April glared at my mother and then to me, as if I had spilled a secret (which I hadn't, April living with me wasn't even my idea.) She closed her eyes and after a moment a sound akin to a kettle whistling itself right off the stove began. Higher and breathier than my mother's scream but just as powerful. Eventually her shriek turned to laughter which my mother joined into.

They both turned to me, staring intently.

"What?" I said. "I'm fine."

"Just do it Ben," April begged.

"We aren't leaving until you do it," my mother snapped.

"Ah," I deadpanned. "Now let's get the fuck out of here."

"Do it for real."

"Aaah. Aaahoooohohoh".

"What was that? " April interrupted, "Angry about last nights episode of Quantum Leap?"

"Come on," my mother eyes narrowed, "I'm right in front of you. This is your chance."

I stepped forward toward my mother. My face stopped inches from hers. I reached out in a snap grabbing her car keys. I was home within five minutes, leaving them to walk the fields.

I couldn't tell you when they got back, I had long since fallen asleep and locked myself in my room, but not before ripping all of the posters from my wall and clearing the top shelf of my closet in a single swipe. There would be years of these messes. CD players blaring, broken pottery and destroyed possessions. Bruised knuckles and shins. Bleeding fingers and ripped clothing. Years of this mess, until at some point, I would take out the trash and find catharsis or fold my jeans and find myself alone and crying.

And I am crazy.

When I emerged for dinner, we all said nothing, we hadn't even left the house in the first place it seemed. We joked and flung food and the only discernible difference was that behind my mother's and April's eyes there was relief, and behind mine there was pressure.

We are not crazy.

Now, on a few rare days, I find myself searching for plowed fields in Chicago. An abandoned building, or an empty house. Someplace where anonymity is possible. And distance.

I was foolish I realize. I passed up the opportunity for complete honesty and momentary release. Because now, now I am never sure when to say what is crazy or to bite my tongue. Never clear as to when to be angry or be forgiving.

Sometimes, not often but some days, I feel as if all of my emotions have melted together into one.

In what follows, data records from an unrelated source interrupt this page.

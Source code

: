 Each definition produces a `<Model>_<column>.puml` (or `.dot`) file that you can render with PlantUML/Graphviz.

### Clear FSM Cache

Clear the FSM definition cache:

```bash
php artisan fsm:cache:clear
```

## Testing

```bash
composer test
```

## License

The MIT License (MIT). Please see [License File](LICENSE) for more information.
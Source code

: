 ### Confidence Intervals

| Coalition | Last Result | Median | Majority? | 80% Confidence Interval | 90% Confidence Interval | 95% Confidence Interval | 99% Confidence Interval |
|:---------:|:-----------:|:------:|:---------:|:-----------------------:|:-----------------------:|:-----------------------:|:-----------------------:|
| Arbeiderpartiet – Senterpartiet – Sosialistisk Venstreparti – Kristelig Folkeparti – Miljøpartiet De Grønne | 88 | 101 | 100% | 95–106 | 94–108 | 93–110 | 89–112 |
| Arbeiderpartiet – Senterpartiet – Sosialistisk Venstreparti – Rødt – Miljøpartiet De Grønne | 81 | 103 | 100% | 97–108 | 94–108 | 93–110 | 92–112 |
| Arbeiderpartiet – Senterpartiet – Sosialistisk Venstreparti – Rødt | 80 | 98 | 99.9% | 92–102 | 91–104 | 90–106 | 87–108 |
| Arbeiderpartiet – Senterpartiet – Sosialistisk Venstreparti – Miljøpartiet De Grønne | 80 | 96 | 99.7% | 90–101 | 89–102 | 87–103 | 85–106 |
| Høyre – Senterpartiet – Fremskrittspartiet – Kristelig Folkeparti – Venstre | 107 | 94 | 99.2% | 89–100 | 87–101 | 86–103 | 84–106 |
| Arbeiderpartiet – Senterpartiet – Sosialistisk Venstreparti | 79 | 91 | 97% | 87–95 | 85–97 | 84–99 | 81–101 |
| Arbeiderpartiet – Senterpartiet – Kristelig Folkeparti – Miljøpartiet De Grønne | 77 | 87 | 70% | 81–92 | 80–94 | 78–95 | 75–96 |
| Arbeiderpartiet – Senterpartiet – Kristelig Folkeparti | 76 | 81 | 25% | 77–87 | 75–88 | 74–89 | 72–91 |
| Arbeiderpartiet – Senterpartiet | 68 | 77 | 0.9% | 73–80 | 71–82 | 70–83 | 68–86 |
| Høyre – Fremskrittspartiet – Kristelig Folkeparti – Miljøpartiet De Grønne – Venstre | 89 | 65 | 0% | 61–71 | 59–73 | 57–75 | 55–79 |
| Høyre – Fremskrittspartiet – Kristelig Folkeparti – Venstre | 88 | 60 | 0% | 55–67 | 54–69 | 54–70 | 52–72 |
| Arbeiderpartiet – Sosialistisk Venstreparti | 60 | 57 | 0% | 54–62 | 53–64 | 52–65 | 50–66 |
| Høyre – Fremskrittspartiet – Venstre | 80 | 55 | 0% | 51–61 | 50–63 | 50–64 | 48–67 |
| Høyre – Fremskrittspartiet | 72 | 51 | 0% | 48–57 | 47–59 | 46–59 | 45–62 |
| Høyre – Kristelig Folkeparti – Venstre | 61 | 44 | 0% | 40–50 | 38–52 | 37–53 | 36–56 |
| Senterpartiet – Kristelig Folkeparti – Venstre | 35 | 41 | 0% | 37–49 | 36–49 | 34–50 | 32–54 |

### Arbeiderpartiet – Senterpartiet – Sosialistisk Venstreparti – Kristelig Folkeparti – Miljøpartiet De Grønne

On these days, these blue moons, this emotion, whatever it would be called, is the only feeling I can muster besides ambivalence. And when faced with the choice...of showing people everything or nothing I get stuck in the middle of the choice...left to simmer. If I were to scream at that moment to reclaim it, I fear what would happen.

We are not alone.

This morning, on my way up from the subway, I was caught behind a business woman who was caught behind a college student. The college student was walking up the stairs as slowly and amiably as possible. He wasn't running late, he passed his test last night, got laid, smoked up this morning...something. But as this business woman tried in vain to get around him and his duffel bag and his gym bag, she became enraged.

At the top the stairs when a wide berth was made, she passed by him, exhaling loudly and muttering something under her breath.

"Bitch," he snapped.

And she stopped.

She turned around.

She opened her mouth and she paused.

Defeat entered her eyes.

She should have said, "How great for you that you have nowhere to be."

Or

"Thank god your life is going swimmingly ALL THE TIME!"

But she didn't and she left.
And as I passed by the college student, who lived his life like me and her and was having a good day, I heard him say,

"Fuckin' crazy."

And I stopped.
Turned to him,
Thought of corn-fields and abandoned building. Broken lamps and cracked walls.

"No. She isn't."

Thursday, March 09, 2006

Reconciliation Can Begin

After standing in the eleven o’clock rain until it almost shifted midnight, I finally spotted a cab. As I entered the back seat I thanked him quietly and commented how I was doubtful that I would even find a taxi.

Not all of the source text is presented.